## What you will do:
Search the entries below for the word "values" and copy every line where it appears.

** Information provided follows **

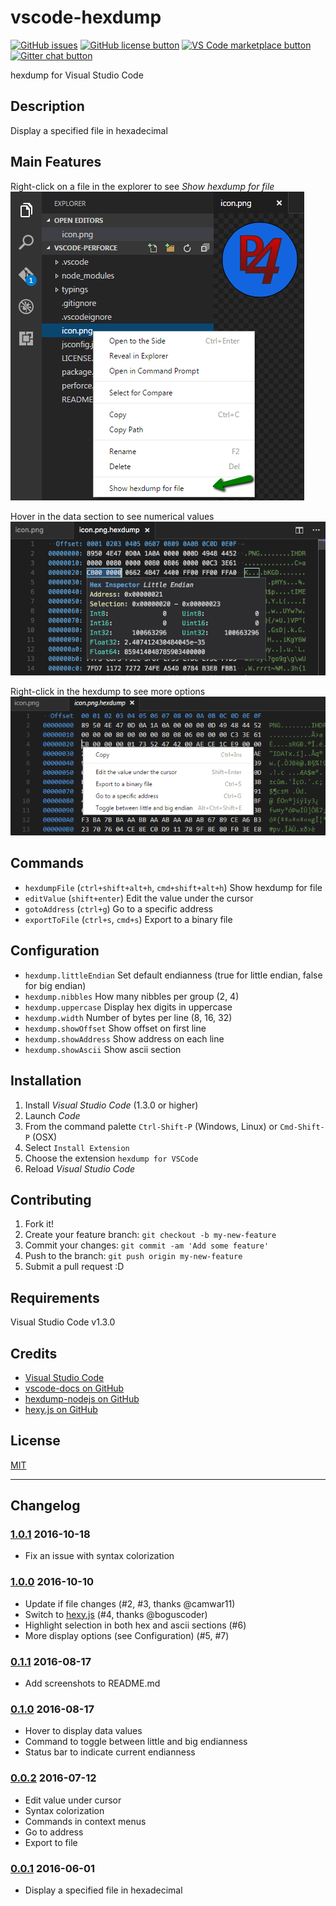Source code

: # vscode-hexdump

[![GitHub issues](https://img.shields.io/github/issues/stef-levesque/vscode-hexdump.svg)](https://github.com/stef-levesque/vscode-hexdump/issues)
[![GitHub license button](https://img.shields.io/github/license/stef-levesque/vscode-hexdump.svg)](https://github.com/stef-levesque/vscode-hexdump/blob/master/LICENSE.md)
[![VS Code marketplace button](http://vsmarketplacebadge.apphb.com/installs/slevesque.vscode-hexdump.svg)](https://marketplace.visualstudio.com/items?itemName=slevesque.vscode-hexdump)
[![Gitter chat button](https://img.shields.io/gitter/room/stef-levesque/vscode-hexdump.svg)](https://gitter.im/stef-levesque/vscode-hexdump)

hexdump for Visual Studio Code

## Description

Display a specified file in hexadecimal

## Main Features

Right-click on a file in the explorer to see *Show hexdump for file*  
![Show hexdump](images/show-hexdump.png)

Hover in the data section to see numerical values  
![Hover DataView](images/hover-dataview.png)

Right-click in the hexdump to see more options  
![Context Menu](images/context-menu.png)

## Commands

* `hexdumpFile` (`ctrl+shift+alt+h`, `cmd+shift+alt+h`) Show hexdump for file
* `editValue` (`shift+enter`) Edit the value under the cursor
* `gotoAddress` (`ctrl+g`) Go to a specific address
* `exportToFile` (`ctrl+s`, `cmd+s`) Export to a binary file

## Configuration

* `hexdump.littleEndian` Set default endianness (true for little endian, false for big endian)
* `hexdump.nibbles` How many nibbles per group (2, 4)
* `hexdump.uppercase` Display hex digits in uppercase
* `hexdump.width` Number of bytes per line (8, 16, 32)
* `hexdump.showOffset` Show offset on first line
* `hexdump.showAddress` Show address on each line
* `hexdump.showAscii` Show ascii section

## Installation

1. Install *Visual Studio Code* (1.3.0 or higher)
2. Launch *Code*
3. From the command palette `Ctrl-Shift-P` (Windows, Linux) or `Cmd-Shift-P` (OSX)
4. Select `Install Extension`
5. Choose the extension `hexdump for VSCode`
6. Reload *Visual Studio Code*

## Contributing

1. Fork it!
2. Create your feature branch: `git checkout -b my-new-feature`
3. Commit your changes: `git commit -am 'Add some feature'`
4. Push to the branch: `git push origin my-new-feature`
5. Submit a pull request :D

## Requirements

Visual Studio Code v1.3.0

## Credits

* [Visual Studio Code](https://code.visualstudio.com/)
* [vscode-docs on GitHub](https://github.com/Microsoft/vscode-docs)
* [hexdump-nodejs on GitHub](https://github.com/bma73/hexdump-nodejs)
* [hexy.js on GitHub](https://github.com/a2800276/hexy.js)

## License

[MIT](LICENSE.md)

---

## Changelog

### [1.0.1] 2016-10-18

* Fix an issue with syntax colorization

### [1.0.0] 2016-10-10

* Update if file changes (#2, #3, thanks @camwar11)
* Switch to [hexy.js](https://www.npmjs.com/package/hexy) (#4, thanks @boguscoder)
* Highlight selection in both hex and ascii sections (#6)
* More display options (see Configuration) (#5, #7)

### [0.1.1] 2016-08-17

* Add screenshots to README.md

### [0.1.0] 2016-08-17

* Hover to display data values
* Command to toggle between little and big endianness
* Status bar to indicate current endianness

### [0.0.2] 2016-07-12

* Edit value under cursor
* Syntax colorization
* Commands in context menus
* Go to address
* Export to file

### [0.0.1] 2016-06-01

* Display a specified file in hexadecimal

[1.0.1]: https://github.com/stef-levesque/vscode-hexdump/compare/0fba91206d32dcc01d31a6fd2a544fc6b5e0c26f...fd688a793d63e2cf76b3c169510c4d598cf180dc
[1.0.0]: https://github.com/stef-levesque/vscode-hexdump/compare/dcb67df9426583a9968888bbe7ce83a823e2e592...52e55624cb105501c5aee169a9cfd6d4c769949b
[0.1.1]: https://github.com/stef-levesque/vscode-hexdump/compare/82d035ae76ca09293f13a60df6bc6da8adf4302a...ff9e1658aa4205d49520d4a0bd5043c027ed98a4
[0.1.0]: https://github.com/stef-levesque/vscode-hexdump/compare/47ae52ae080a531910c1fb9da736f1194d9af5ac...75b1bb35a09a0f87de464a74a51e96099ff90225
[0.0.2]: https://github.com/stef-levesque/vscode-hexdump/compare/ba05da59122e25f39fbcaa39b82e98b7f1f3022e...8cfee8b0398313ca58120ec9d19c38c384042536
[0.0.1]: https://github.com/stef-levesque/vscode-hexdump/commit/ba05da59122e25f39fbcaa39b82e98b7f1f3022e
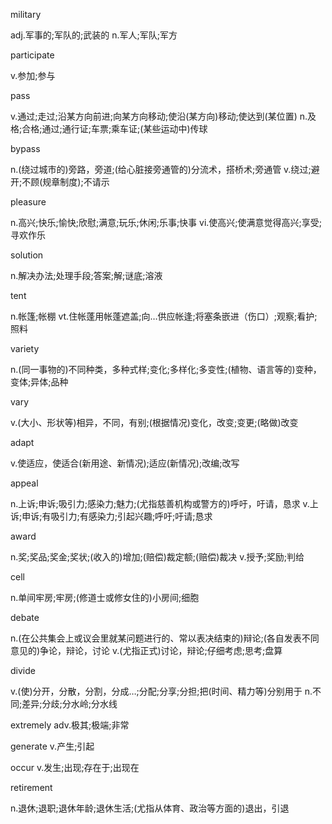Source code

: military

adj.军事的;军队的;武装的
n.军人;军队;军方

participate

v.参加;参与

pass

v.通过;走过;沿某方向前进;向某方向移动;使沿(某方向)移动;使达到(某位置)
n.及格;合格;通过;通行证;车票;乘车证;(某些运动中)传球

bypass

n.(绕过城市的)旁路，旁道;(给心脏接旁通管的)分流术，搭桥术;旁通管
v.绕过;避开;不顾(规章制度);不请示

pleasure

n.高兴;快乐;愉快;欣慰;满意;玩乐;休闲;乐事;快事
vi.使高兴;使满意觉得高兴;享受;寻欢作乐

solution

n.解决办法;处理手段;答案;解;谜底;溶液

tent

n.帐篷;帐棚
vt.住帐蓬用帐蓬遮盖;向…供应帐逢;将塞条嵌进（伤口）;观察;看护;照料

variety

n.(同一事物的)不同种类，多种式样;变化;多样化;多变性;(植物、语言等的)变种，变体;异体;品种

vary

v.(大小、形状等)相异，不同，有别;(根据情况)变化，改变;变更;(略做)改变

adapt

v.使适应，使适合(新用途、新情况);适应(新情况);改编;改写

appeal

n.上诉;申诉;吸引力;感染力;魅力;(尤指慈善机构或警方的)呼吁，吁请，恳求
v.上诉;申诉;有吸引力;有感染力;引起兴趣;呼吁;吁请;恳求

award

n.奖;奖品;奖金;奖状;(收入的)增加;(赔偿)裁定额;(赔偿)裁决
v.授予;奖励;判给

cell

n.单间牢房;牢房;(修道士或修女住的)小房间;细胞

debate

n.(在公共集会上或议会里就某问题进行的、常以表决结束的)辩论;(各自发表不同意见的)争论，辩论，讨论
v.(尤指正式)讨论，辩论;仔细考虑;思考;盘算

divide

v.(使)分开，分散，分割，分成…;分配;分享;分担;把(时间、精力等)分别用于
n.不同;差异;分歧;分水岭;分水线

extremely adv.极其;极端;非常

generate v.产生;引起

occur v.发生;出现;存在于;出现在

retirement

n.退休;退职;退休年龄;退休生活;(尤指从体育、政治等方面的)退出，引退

** End of Information provided **
** Information provided follows **

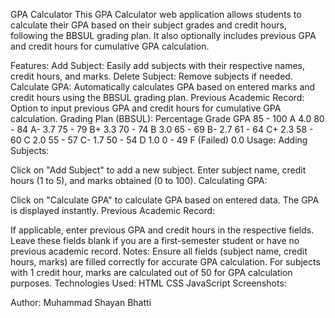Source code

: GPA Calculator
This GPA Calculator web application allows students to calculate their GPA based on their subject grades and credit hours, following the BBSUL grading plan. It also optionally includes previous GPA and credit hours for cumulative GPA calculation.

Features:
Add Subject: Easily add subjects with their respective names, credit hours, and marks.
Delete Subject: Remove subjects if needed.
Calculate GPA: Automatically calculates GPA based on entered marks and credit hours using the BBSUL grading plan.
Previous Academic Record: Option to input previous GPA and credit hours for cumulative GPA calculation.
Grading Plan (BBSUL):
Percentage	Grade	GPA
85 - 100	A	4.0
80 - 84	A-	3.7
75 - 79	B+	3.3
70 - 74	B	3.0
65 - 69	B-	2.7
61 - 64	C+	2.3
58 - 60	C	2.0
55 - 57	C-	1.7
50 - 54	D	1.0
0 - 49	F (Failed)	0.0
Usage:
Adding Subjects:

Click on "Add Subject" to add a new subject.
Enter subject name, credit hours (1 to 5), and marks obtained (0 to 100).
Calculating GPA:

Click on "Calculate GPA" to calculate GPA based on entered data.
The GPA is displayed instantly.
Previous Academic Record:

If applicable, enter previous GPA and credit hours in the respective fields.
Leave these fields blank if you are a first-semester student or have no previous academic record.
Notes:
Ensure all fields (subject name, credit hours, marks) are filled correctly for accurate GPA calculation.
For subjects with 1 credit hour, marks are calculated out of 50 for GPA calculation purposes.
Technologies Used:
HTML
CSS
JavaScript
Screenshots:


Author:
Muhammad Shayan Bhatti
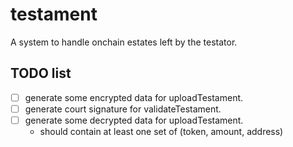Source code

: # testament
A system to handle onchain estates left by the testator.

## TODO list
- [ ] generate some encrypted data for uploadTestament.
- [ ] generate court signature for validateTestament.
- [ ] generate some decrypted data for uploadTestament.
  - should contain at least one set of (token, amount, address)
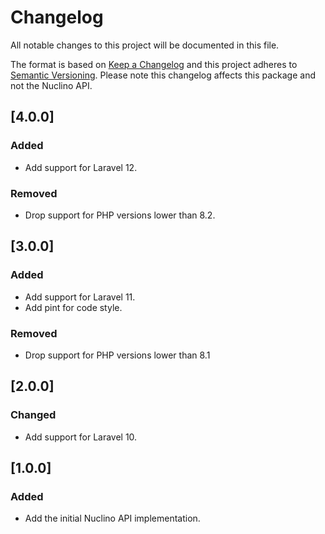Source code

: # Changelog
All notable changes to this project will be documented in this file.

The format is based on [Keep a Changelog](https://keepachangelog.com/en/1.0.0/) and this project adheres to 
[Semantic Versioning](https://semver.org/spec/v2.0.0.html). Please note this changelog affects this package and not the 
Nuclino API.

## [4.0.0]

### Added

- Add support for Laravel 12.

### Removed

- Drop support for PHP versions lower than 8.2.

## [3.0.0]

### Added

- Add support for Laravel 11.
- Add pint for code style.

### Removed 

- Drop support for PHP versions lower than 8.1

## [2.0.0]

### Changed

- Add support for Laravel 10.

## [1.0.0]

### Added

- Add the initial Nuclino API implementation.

** End of Information provided **

## Output of the task:
Hover in the data section to see numerical values  
* Hover to display data values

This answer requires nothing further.